> _ACTIVITY_: Determine how many lines in the entries below include "创意重新打包服务". The reply should be that number and nothing else.

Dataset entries
-- Opening Marker --

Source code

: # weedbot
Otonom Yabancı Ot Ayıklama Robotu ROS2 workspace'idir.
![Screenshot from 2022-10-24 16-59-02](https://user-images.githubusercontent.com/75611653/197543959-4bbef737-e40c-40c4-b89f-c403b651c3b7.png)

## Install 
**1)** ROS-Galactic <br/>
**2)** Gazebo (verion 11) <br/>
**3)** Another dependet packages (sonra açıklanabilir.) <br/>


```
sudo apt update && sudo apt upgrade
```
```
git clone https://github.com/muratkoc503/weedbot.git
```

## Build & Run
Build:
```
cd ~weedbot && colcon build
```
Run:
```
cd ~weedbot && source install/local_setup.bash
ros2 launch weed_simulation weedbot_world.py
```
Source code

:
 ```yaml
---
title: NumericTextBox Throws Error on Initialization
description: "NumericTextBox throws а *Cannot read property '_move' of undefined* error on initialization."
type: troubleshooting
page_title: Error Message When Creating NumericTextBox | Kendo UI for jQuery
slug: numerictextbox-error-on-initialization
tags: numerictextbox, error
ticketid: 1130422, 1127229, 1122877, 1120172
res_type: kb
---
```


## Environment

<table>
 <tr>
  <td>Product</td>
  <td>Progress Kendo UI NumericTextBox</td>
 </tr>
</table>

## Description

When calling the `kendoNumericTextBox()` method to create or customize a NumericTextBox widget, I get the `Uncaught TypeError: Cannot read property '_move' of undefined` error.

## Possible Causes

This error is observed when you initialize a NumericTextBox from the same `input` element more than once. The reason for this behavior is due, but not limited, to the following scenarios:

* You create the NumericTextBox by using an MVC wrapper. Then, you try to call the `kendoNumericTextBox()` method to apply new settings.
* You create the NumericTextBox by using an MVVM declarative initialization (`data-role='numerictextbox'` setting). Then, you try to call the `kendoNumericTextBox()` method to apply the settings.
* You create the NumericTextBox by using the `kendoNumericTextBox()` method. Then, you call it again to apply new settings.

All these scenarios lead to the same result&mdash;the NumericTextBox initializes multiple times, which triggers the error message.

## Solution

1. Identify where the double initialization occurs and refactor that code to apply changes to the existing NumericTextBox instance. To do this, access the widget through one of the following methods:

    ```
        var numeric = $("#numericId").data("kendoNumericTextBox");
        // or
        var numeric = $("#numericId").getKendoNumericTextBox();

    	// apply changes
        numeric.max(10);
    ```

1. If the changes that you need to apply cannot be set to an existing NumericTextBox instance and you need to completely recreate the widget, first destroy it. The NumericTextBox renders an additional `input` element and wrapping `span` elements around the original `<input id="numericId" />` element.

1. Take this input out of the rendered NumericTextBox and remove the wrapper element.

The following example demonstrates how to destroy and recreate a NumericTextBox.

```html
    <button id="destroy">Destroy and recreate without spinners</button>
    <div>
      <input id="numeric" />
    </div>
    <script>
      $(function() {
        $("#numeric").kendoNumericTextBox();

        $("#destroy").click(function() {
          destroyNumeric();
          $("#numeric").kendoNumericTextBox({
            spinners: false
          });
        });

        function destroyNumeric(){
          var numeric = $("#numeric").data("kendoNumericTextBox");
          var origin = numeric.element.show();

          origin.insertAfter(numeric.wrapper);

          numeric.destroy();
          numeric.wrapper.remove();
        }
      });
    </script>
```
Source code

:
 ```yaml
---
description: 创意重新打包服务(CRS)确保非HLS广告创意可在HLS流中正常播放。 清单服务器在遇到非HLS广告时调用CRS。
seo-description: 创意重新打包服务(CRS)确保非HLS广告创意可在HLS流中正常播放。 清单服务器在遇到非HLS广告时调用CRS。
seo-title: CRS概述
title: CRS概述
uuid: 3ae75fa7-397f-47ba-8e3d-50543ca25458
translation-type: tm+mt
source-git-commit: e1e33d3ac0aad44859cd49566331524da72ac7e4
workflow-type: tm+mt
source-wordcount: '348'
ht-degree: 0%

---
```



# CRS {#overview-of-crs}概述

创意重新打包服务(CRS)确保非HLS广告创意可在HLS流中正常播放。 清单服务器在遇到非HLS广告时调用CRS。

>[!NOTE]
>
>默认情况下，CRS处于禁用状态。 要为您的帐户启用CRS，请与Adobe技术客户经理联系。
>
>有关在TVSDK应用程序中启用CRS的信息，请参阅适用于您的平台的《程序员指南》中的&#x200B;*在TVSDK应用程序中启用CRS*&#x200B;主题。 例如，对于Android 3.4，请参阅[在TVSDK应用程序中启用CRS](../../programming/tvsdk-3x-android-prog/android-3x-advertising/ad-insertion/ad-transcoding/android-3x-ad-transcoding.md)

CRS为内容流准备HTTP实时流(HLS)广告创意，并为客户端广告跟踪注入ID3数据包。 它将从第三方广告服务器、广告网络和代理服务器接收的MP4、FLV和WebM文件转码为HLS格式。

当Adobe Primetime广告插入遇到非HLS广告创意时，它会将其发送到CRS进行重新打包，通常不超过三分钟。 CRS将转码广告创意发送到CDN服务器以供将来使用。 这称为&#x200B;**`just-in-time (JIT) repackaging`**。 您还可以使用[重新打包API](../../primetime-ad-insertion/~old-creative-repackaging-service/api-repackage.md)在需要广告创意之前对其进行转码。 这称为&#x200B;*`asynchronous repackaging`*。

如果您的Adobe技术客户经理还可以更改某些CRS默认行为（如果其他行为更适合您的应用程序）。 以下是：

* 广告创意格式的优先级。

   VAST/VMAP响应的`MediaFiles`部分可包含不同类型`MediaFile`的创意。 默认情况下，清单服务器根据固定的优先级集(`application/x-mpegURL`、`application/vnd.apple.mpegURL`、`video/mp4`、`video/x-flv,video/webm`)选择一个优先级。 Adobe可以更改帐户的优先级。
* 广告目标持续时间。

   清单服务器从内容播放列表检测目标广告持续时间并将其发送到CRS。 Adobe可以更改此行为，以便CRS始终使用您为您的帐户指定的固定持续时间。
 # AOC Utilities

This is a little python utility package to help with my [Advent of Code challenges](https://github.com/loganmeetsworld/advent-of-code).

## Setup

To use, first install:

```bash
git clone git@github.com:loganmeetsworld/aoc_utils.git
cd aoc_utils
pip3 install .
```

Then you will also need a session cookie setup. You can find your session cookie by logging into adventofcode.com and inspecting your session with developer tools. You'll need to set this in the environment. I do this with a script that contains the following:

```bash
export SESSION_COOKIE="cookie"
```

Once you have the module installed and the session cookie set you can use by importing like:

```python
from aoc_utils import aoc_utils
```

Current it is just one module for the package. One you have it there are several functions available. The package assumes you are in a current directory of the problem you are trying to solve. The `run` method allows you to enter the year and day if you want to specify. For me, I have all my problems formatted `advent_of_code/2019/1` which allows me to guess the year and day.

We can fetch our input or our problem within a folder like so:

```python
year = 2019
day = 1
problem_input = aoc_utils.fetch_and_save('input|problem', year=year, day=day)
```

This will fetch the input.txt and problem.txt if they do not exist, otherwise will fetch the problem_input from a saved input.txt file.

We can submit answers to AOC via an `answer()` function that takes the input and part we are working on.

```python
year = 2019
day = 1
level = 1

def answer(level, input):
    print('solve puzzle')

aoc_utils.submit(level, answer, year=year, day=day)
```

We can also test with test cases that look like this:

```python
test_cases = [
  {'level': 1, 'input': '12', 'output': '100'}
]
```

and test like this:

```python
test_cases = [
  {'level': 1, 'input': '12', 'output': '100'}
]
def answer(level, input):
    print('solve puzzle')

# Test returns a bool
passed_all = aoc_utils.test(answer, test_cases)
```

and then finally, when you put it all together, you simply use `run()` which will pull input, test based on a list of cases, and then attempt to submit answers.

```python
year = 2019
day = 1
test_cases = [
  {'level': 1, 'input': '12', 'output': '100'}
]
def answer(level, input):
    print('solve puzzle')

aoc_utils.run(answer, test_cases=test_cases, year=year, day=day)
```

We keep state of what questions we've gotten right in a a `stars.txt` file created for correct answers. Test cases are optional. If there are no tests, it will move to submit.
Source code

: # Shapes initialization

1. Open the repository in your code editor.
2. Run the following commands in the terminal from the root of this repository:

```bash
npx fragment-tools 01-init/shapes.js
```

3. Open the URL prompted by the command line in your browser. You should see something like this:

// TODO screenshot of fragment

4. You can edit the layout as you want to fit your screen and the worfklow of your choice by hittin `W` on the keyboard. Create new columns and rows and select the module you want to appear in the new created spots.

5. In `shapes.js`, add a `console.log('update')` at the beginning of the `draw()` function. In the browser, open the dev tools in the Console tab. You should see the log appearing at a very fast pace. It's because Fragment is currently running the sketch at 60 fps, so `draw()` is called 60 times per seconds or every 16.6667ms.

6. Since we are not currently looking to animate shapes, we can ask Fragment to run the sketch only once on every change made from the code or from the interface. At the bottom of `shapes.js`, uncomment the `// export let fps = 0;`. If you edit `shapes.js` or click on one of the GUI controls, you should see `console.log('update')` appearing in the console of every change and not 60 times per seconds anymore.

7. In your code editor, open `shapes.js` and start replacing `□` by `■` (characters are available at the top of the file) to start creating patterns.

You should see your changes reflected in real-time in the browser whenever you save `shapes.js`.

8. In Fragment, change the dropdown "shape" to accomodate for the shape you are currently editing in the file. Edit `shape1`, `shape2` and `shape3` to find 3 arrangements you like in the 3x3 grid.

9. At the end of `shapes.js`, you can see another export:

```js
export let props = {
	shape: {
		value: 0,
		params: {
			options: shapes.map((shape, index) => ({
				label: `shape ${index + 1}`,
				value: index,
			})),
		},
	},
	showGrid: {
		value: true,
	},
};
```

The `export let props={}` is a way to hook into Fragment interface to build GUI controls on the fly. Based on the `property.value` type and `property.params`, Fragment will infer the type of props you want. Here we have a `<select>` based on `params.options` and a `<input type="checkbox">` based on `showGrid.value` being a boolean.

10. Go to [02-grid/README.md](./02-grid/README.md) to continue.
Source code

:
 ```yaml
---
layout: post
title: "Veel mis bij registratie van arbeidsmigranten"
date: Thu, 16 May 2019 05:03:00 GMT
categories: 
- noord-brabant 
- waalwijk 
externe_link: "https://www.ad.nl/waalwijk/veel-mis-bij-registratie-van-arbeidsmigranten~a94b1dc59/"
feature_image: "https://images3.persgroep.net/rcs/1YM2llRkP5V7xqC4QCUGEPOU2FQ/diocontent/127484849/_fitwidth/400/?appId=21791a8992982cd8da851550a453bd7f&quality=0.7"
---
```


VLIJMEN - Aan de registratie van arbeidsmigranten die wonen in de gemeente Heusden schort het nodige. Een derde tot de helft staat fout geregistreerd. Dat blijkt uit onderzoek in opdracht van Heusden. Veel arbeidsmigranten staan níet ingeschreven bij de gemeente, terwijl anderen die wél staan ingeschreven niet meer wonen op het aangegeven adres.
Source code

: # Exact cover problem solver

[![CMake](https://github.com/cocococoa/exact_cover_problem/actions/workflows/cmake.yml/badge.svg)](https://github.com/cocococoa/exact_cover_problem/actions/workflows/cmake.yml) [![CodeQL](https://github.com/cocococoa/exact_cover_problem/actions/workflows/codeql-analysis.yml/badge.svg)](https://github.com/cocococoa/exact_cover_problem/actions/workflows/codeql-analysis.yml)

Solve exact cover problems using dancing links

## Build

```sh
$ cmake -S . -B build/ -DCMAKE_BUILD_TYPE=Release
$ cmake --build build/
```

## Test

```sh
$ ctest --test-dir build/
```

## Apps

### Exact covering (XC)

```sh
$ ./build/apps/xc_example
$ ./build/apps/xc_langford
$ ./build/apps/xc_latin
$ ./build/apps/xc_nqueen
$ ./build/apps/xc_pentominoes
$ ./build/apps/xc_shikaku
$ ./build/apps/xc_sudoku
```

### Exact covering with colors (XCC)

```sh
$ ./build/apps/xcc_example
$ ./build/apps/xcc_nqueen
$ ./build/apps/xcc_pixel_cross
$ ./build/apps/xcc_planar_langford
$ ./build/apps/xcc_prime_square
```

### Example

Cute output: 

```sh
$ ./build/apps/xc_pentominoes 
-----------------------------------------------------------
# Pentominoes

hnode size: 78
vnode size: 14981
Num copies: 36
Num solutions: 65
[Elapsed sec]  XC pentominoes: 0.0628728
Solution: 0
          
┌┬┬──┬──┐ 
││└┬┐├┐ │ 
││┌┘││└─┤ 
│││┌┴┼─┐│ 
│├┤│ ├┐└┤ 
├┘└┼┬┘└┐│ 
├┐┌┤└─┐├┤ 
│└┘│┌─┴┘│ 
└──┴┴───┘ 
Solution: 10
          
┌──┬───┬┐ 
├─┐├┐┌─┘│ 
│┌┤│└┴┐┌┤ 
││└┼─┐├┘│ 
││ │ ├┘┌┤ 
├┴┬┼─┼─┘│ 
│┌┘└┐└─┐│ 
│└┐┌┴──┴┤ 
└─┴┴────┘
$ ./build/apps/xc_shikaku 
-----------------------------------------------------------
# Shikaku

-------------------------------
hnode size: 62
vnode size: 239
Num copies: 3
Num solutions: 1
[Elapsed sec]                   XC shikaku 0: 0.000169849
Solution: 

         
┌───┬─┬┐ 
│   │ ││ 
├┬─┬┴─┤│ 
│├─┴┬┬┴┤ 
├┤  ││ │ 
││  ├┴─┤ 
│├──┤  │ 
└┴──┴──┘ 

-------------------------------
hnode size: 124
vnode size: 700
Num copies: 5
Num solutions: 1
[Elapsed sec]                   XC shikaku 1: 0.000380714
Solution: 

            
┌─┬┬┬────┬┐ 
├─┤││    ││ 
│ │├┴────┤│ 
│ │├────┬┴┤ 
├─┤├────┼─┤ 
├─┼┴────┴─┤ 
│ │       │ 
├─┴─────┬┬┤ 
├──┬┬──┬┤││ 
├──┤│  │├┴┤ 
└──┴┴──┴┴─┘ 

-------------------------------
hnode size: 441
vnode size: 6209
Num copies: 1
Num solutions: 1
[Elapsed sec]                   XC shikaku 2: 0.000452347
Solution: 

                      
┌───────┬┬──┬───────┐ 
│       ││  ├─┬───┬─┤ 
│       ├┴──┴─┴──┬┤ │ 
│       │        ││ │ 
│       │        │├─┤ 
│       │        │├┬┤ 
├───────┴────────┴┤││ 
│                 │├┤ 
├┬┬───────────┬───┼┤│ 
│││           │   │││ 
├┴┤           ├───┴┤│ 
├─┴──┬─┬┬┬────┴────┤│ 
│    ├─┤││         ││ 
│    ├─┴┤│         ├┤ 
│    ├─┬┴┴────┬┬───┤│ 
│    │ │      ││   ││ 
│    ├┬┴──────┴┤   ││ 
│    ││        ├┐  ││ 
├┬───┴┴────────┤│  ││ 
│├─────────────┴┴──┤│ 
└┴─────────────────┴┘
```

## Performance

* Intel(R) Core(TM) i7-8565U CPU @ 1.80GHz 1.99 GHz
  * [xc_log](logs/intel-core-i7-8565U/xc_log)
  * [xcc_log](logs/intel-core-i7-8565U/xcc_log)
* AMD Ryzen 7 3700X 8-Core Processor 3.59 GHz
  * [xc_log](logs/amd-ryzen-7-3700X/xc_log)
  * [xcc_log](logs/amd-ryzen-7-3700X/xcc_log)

-- Closing Marker --

> _RESPONSE AREA_: 3